The coat of arms of Soviet Kirovohrad was adopted on 14 January 1969.

Technically this totally new symbol of the city wasn't a real coat of arms designed according to the principles of heraldry. The emblem looked like a French shield of dark blue colour with silver rim and bearing a golden stylized ear of wheat superimposed with the half of the golden cog-wheel. The chief of the shield (as well rimmed with silver) had two stripes: a dark blue one (2/3 of the chief) and a red one, and was superimposed with a silver circle bearing golden hammer and a sickle crossed diagonally. The base of the shield was green with silver rim and golden cannon with three golden balls.

The emblem utilized well-known Soviet symbols. The chief followed the colours of the UkrSSR flag and bore the elements of the USSR coat of arms. The ear of wheat and cog-wheel spoke about the agroindustrial character of Kirovohrad's economy. The cannon with balls symbolized the past of the city.

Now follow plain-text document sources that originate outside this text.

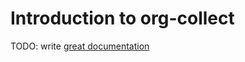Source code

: # Introduction to org-collect

TODO: write [great documentation](http://jacobian.org/writing/what-to-write/)
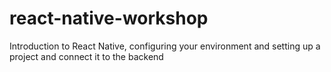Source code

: # react-native-workshop
Introduction to React Native, configuring your environment and setting up a project and connect it to the backend
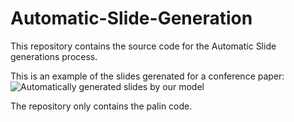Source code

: # Automatic-Slide-Generation

This repository contains the source code for the Automatic Slide generations process. 

This is an example of the slides gerenated for a conference paper:
![Automatically generated slides by our model](Automatically-Generated-Slides.png)

The repository only contains the palin code. 


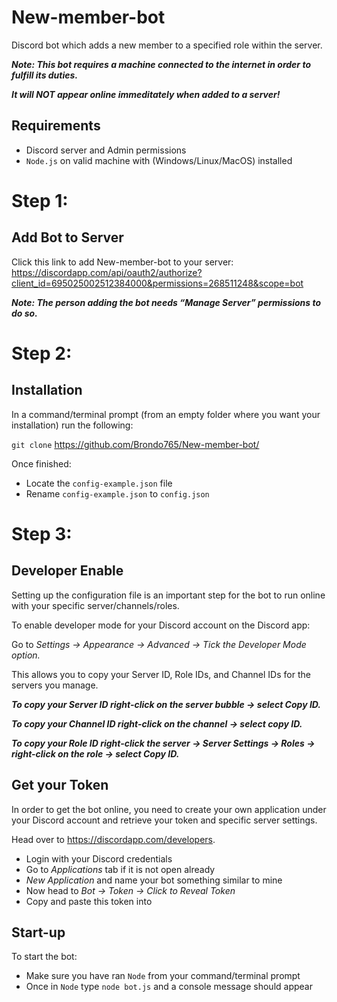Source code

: # New-member-bot
Discord bot which adds a new member to a specified role within the server.

***Note: This bot requires a machine connected to the internet in order to fulfill its
duties.***

***It will NOT appear online immeditately when added to a server!***

## Requirements
- Discord server and Admin permissions
- `Node.js` on valid machine with (Windows/Linux/MacOS) installed



# Step 1:
## Add Bot to Server

Click this link to add New-member-bot to your server:
https://discordapp.com/api/oauth2/authorize?client_id=695025002512384000&permissions=268511248&scope=bot

***Note: The person adding the bot needs “Manage Server” permissions to do so.***



# Step 2:
## Installation
In a command/terminal prompt (from an empty folder where you want your installation) run the following:

`git clone` https://github.com/Brondo765/New-member-bot/

Once finished:

- Locate the `config-example.json` file
- Rename `config-example.json` to `config.json`

# Step 3:
## Developer Enable
Setting up the configuration file is an important step for the bot 
to run online with your specific server/channels/roles.

To enable developer mode for your Discord account on the Discord app:

Go to *Settings -> Appearance -> Advanced -> Tick the Developer Mode option.*

This allows you to copy your Server ID, Role IDs, and Channel IDs for the servers you manage.

***To copy your Server ID right-click on the server bubble -> select Copy ID.***

***To copy your Channel ID right-click on the channel -> select copy ID.***

***To copy your Role ID right-click the server -> Server Settings -> Roles -> right-click on the role -> select Copy ID.***


## Get your Token
In order to get the bot online, you need to create your own application under your
Discord account and retrieve your token and specific server settings.

Head over to https://discordapp.com/developers.
- Login with your Discord credentials
- Go to *Applications* tab if it is not open already
- *New Application* and name your bot something similar to mine
- Now head to *Bot -> Token -> Click to Reveal Token*
- Copy and paste this token into 

## Start-up
To start the bot:
- Make sure you have ran `Node` from your command/terminal prompt 
- Once in `Node` type `node bot.js` and a console message should appear
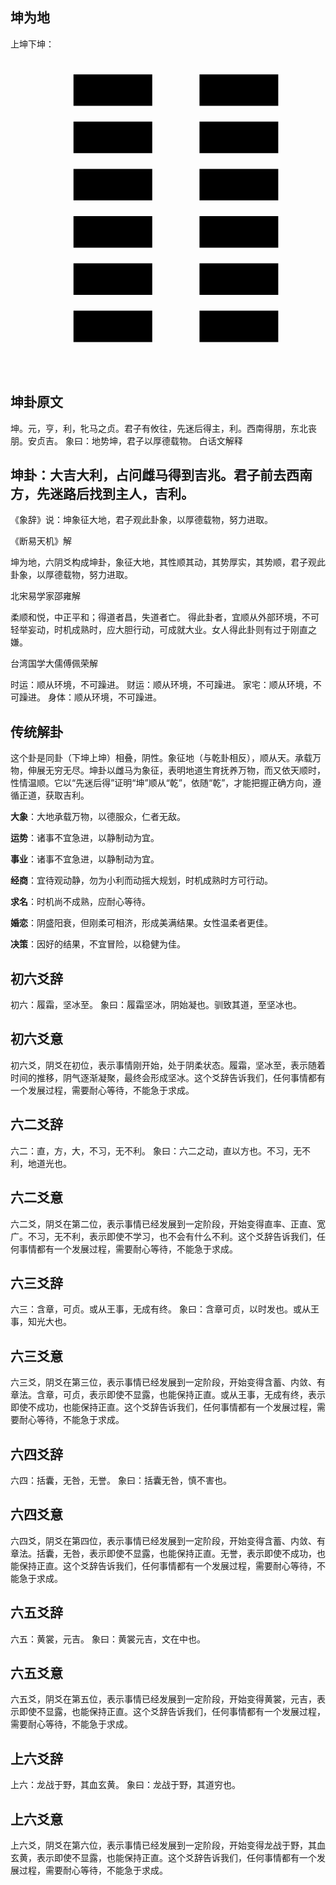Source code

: ## 坤为地

上坤下坤：

<svg viewBox="0 0 100 100" xmlns="http://www.w3.org/2000/svg">
    <line x1="20" y1="10" x2="45" y2="10" stroke="black" stroke-width="10" />
    <line x1="60" y1="10" x2="85" y2="10" stroke="black" stroke-width="10" />
    <line x1="20" y1="25" x2="45" y2="25" stroke="black" stroke-width="10" />
    <line x1="60" y1="25" x2="85" y2="25" stroke="black" stroke-width="10" />
    <line x1="20" y1="40" x2="45" y2="40" stroke="black" stroke-width="10" />
    <line x1="60" y1="40" x2="85" y2="40" stroke="black" stroke-width="10" />
    <line x1="20" y1="55" x2="45" y2="55" stroke="black" stroke-width="10" />
    <line x1="60" y1="55" x2="85" y2="55" stroke="black" stroke-width="10" />
    <line x1="20" y1="70" x2="45" y2="70" stroke="black" stroke-width="10" />
    <line x1="60" y1="70" x2="85" y2="70" stroke="black" stroke-width="10" />
    <line x1="20" y1="85" x2="45" y2="85" stroke="black" stroke-width="10" />
    <line x1="60" y1="85" x2="85" y2="85" stroke="black" stroke-width="10" />
</svg>

## 坤卦原文

坤。元，亨，利，牝马之贞。君子有攸往，先迷后得主，利。西南得朋，东北丧朋。安贞吉。
象曰：地势坤，君子以厚德载物。
白话文解释

## 坤卦：大吉大利，占问雌马得到吉兆。君子前去西南方，先迷路后找到主人，吉利。
《象辞》说：坤象征大地，君子观此卦象，以厚德载物，努力进取。

《断易天机》解

坤为地，六阴爻构成坤卦，象征大地，其性顺其动，其势厚实，其势顺，君子观此卦象，以厚德载物，努力进取。

北宋易学家邵雍解

柔顺和悦，中正平和；得道者昌，失道者亡。
得此卦者，宜顺从外部环境，不可轻举妄动，时机成熟时，应大胆行动，可成就大业。女人得此卦则有过于刚直之嫌。

台湾国学大儒傅佩荣解

时运：顺从环境，不可躁进。
财运：顺从环境，不可躁进。
家宅：顺从环境，不可躁进。
身体：顺从环境，不可躁进。

## 传统解卦

这个卦是同卦（下坤上坤）相叠，阴性。象征地（与乾卦相反），顺从天。承载万物，伸展无穷无尽。坤卦以雌马为象征，表明地道生育抚养万物，而又依天顺时，性情温顺。它以“先迷后得”证明“坤”顺从“乾”，依随“乾”，才能把握正确方向，遵循正道，获取吉利。

**大象**：大地承载万物，以德服众，仁者无敌。

**运势**：诸事不宜急进，以静制动为宜。

**事业**：诸事不宜急进，以静制动为宜。

**经商**：宜待观动静，勿为小利而动摇大规划，时机成熟时方可行动。

**求名**：时机尚不成熟，应耐心等待。

**婚恋**：阴盛阳衰，但刚柔可相济，形成美满结果。女性温柔者更佳。

**决策**：因好的结果，不宜冒险，以稳健为佳。

## 初六爻辞

初六：履霜，坚冰至。
象曰：履霜坚冰，阴始凝也。驯致其道，至坚冰也。

## 初六爻意

初六爻，阴爻在初位，表示事情刚开始，处于阴柔状态。履霜，坚冰至，表示随着时间的推移，阴气逐渐凝聚，最终会形成坚冰。这个爻辞告诉我们，任何事情都有一个发展过程，需要耐心等待，不能急于求成。

## 六二爻辞

六二：直，方，大，不习，无不利。
象曰：六二之动，直以方也。不习，无不利，地道光也。

## 六二爻意

六二爻，阴爻在第二位，表示事情已经发展到一定阶段，开始变得直率、正直、宽广。不习，无不利，表示即使不学习，也不会有什么不利。这个爻辞告诉我们，任何事情都有一个发展过程，需要耐心等待，不能急于求成。

## 六三爻辞

六三：含章，可贞。或从王事，无成有终。
象曰：含章可贞，以时发也。或从王事，知光大也。

## 六三爻意

六三爻，阴爻在第三位，表示事情已经发展到一定阶段，开始变得含蓄、内敛、有章法。含章，可贞，表示即使不显露，也能保持正直。或从王事，无成有终，表示即使不成功，也能保持正直。这个爻辞告诉我们，任何事情都有一个发展过程，需要耐心等待，不能急于求成。


## 六四爻辞

六四：括囊，无咎，无誉。
象曰：括囊无咎，慎不害也。

## 六四爻意

六四爻，阴爻在第四位，表示事情已经发展到一定阶段，开始变得含蓄、内敛、有章法。括囊，无咎，表示即使不显露，也能保持正直。无誉，表示即使不成功，也能保持正直。这个爻辞告诉我们，任何事情都有一个发展过程，需要耐心等待，不能急于求成。

## 六五爻辞

六五：黄裳，元吉。
象曰：黄裳元吉，文在中也。

## 六五爻意

六五爻，阴爻在第五位，表示事情已经发展到一定阶段，开始变得黄裳，元吉，表示即使不显露，也能保持正直。这个爻辞告诉我们，任何事情都有一个发展过程，需要耐心等待，不能急于求成。

## 上六爻辞

上六：龙战于野，其血玄黄。
象曰：龙战于野，其道穷也。

## 上六爻意

上六爻，阴爻在第六位，表示事情已经发展到一定阶段，开始变得龙战于野，其血玄黄，表示即使不显露，也能保持正直。这个爻辞告诉我们，任何事情都有一个发展过程，需要耐心等待，不能急于求成。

One could try to blazon the emblem in the following way: Azure fimbriated Argent an Ear of Wheat Or overall Half of Cog-Wheel Or, on Chief Gules and Azure also fimbriated Argent a Plate with a Hammer and a Sickle both Or in saltire, on Base Vert fimbriated Argent a Cannon Or with three Cannon Balls Or.

In order to comply with decommunization laws Kirovohrad was renamed in July 2016 by the Ukrainian parliament to Kropyvnytskyi.